Trenque Lauquen is a follow-up to Laura Citarella’s Ostende (2011), a film that accompanies the same Laura character (also played by Paredes) to a seaside hotel near Buenos Aires, where she eavesdrops on the stories of other guests. In this new film, as in Ostende, narratives can emerge from unconventional origins, with curiosity as a dramatic motivator. Exploring, collecting, and listening are the ways in which Laura navigates Citarella’s cinematic world, and this is what makes Trenque Lauquen such an attentive, rewarding experience. It’s through storytelling devices that privilege listening—the reading of letters out loud, the playing of recordings, the radio station, the motto of which is “you can see with your ears,” as a central hub of action—that Citarella creates a stage where time leaps and multiple, seemingly oblique mysteries don’t confuse but enlighten. Unlike the perspectival game of say, Rashomon, where true understanding is intentionally diffused among discrete subjectivities, in Trenque Lauquen, this epistemological hurdle is cleared through the act of sharing and being patient and open to context and digression (tellingly, Rafael, a character incapable of these things, has no place in the film’s second part). Ultimately, as we see parallel lives and experiences unfold in the film’s layered timelines, it becomes less important how things happened (although the film makes its events quite entertaining) and much more important why. The beauty of Trenque Lauquen is in how it embraces this narrative dissonance and how the lives of its characters come to haunt one another across time, perhaps eroding the possibility of knowing literal truth but increasing the possibility of a deeper interpersonal understanding.

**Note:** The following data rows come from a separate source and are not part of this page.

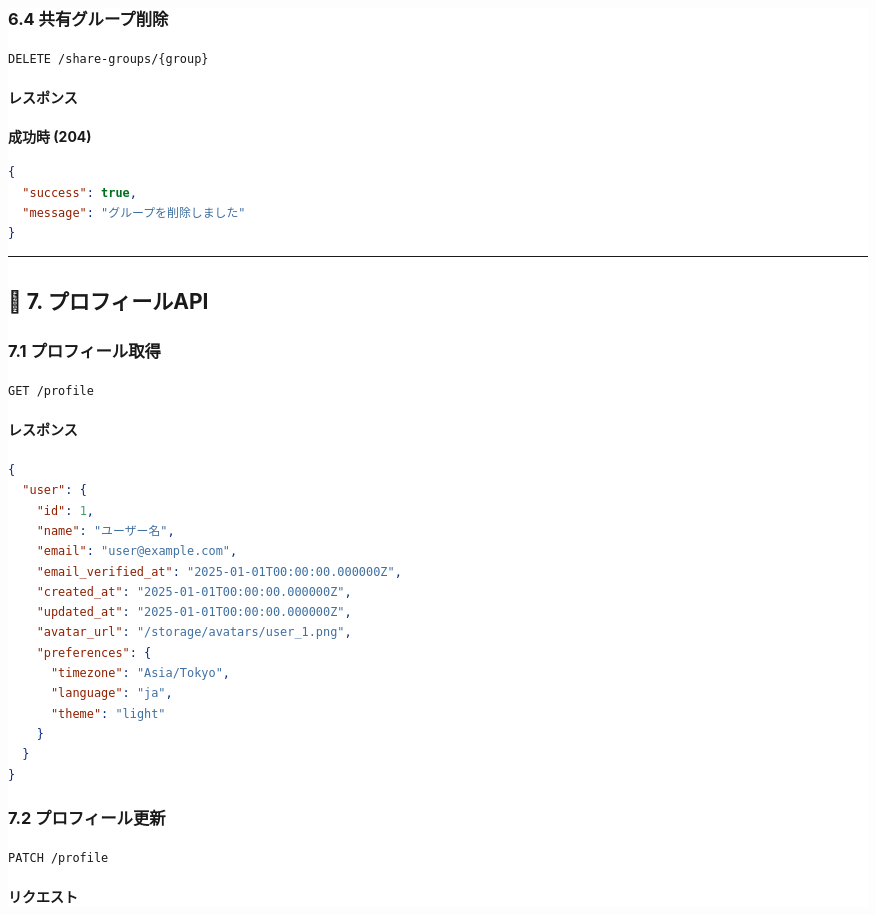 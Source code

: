 ### 6.4 共有グループ削除

```http
DELETE /share-groups/{group}
```

#### レスポンス

**成功時 (204)**
```json
{
  "success": true,
  "message": "グループを削除しました"
}
```

---

## 👤 7. プロフィールAPI

### 7.1 プロフィール取得

```http
GET /profile
```

#### レスポンス

```json
{
  "user": {
    "id": 1,
    "name": "ユーザー名",
    "email": "user@example.com",
    "email_verified_at": "2025-01-01T00:00:00.000000Z",
    "created_at": "2025-01-01T00:00:00.000000Z",
    "updated_at": "2025-01-01T00:00:00.000000Z",
    "avatar_url": "/storage/avatars/user_1.png",
    "preferences": {
      "timezone": "Asia/Tokyo",
      "language": "ja",
      "theme": "light"
    }
  }
}
```

### 7.2 プロフィール更新

```http
PATCH /profile
```

#### リクエスト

The way the film balances its richly textured temporal scaffolding with a page-turner plot brings contemporary literary works like Ottessa Moshfegh’s Death in Her Hands (2020) to mind, while its complex structure of frames and digressions is reminiscent of the postmodern literary architecture of Borges. In cinema, Trenque Lauquen has its progenitors as well, in the labyrinthine films of Raúl Ruiz and the work of Manoel de Oliveira. The unique energy of Citarella’s film, though, seems to emanate from the way it was made, evoking the collaborative, long-form approach of Rivette. Citarella spent six years working on Trenque Lauquen, which she co-wrote with Paredes. Both women are associated with El Pampero, a filmmaking collective that includes Mariano Llinás, Agustín Mendilaharzu, and Alejo Moguillansky. Members of the group swap directing, acting, writing, editing, and producing duties on each other’s films, and together have created Ostende; Moguillansky’s Castro (2009); and Llinás’s La Flor (2018), a thirteen-hour film, which like Trenque Lauquen, flits hummingbird-like through genres and nested storylines. Enormously ambitious in their narrative scopes and structural intricacies, these films balance complicated dramatic structures and human intimacy in ways that feel expansive and rich with new possibilities. Trenque Lauquen boldly answers the questions and fulfills the promises its complex narrative poses, and still, to its credit, manages to feel at its end, like a beginning.